Terlepas dari penilaian politik ini, pernyataan Hasto Kritstiyanto juga menimbulkan pertanyaan akan sejauh mana komunikasi dan koordinasi antara elit partai dengan basisnya. Pertemuan Jokowi dan Megawati serta penolakan PDIP terhadap Bobby Nasution menunjukkan adanya disonansi dalam komunikasi politik di dalam internal partai. Dampak dari pertemuan tersebut tidak hanya dirasakan dalam perseteruan politik antara PDIP dan Jokowi, namun juga menciptakan ketidakharmonisan dalam dinamika politik internal partai itu sendiri.

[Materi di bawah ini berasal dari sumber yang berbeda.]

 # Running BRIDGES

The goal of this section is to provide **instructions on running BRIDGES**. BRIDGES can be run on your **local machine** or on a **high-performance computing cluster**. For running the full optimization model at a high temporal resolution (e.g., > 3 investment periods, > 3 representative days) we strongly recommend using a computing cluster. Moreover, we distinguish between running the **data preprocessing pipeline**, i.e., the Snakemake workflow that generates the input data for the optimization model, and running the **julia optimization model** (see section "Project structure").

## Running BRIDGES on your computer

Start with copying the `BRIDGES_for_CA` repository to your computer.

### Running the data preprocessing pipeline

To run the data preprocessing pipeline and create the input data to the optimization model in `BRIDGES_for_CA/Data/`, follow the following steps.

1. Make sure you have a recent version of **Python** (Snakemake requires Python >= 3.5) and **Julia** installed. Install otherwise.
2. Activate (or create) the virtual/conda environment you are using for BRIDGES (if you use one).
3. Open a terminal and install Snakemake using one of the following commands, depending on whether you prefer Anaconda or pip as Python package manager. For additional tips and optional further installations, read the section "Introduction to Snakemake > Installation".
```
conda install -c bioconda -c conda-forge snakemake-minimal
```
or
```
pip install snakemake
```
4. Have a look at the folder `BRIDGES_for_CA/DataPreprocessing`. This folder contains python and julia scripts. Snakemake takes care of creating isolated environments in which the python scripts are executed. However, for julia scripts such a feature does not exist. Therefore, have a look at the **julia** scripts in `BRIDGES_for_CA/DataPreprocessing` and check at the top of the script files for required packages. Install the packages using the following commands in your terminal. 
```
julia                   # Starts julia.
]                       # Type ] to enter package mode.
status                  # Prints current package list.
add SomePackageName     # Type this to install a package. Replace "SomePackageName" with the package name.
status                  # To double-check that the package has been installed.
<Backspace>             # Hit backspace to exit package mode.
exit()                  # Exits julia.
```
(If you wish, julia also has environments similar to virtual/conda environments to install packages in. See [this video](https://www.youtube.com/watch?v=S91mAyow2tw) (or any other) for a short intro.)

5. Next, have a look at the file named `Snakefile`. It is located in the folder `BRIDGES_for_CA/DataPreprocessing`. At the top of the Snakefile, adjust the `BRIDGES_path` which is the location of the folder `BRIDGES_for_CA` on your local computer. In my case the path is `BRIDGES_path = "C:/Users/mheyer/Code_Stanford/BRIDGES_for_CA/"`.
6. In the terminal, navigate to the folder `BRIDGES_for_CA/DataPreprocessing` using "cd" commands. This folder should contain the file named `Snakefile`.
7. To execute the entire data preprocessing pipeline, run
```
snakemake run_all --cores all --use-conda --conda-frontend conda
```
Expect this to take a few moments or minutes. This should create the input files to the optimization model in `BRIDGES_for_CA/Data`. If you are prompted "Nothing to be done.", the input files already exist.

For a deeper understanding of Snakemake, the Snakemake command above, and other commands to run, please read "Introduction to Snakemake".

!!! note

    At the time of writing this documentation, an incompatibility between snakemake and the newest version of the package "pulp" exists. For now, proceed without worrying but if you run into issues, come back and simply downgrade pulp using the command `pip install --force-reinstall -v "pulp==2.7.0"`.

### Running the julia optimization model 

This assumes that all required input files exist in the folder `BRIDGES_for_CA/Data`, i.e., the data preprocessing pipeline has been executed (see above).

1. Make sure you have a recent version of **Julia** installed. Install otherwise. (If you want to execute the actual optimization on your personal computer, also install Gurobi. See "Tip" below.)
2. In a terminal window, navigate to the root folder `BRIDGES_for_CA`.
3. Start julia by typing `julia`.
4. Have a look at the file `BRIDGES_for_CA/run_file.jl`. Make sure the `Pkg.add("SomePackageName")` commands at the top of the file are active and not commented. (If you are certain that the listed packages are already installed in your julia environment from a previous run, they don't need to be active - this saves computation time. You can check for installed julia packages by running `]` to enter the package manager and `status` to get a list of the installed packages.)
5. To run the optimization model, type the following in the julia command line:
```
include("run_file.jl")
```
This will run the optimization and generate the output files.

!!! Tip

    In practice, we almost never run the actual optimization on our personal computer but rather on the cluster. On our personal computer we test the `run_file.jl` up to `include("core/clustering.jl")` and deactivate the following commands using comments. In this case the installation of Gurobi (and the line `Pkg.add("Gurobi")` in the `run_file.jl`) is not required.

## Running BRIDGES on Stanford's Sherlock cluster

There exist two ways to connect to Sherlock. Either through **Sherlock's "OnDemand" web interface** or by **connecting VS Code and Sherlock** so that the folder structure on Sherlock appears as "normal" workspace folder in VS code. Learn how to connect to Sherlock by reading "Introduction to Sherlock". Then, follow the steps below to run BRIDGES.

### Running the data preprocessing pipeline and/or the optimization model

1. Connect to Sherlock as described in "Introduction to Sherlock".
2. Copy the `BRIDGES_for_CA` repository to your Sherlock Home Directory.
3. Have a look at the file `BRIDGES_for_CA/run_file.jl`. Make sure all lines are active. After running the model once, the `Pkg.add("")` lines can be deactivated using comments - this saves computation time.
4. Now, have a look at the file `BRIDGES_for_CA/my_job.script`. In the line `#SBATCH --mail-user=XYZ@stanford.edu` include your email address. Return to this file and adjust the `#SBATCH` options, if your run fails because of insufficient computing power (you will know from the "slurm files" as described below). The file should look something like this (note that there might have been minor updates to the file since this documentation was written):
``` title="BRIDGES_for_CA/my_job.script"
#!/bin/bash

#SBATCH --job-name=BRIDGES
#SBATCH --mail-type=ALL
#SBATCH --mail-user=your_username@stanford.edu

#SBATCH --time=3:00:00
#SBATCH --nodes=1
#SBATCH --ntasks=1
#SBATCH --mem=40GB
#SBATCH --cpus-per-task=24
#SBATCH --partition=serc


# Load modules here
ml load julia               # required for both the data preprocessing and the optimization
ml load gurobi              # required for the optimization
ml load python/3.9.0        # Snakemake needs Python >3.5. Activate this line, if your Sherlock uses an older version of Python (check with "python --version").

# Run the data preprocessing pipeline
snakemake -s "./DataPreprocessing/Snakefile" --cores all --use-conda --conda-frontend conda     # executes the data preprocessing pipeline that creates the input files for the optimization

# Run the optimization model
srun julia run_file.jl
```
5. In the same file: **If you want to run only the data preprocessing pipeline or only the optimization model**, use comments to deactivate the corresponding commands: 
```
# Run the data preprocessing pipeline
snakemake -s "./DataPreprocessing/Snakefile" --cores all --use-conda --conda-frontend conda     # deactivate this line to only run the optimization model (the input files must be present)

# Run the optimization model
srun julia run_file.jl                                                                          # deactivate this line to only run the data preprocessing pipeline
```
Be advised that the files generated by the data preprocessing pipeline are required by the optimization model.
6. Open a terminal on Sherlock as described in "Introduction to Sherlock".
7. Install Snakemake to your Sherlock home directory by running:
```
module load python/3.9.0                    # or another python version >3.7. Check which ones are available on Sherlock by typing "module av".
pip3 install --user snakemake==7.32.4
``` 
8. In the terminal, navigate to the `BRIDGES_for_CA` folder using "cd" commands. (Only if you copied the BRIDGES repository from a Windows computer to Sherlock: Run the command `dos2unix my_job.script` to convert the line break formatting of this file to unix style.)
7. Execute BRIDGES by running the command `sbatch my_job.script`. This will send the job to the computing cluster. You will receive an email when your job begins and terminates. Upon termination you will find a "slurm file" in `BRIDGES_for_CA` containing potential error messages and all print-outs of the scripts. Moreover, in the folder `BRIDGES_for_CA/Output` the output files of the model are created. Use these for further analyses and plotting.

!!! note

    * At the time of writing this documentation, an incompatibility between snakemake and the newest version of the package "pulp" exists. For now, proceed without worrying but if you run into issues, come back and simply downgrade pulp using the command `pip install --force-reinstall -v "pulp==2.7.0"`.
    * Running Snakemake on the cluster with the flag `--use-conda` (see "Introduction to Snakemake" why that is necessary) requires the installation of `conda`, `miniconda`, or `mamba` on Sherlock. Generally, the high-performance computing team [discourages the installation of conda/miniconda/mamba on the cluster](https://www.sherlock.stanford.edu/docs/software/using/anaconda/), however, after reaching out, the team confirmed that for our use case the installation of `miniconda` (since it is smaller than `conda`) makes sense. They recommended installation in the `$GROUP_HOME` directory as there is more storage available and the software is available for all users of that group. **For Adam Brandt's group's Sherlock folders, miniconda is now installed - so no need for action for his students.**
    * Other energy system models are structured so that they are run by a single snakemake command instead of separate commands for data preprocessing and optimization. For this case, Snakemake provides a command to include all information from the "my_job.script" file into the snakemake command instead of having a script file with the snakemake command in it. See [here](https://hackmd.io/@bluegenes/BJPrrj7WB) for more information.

Dengan demikian, lewat kasus ini, dapat dilihat dinamika politik yang terjadi di internal PDIP. Terlihat bahwa keputusan dan strategi politik partai tidak hanya dipengaruhi oleh dinamika politik nasional, namun juga oleh dinamika politik di internal partai. Pertemuan antara Jokowi dan Megawati serta penolakan terhadap Bobby Nasution hanyalah gambaran kecil dari kompleksitas dinamika politik yang sedang berjalan di dalam PDIP.
Pun demikian, terlepas dari dimensi politiknya, sikap PDIP terhadap Jokowi juga memberikan gambaran tentang konstelasi politik di dalam negeri. Ketegangan dan perbedaan pandangan dalam politik merupakan hal yang wajar, namun hal ini juga mengingatkan kita akan pentingnya untuk menciptakan komunikasi politik yang lebih terbuka dan harmonis antara partai politik dengan pemerintahan. Ketika komunikasi politik tidak terjalin secara baik, hal ini dapat berpotensi menimbulkan gesekan dan hambatan dalam mencapai tujuan bersama untuk membangun negara yang lebih baik.
Kasus ini menjadi cermin bagi semua pihak untuk lebih memperhatikan pentingnya komunikasi politik yang efektif dan konstruktif. Saling mendengar, memahami, dan bekerja sama menjadi kunci dalam menjaga stabilitas politik dan keberlangsungan pembangunan di Indonesia.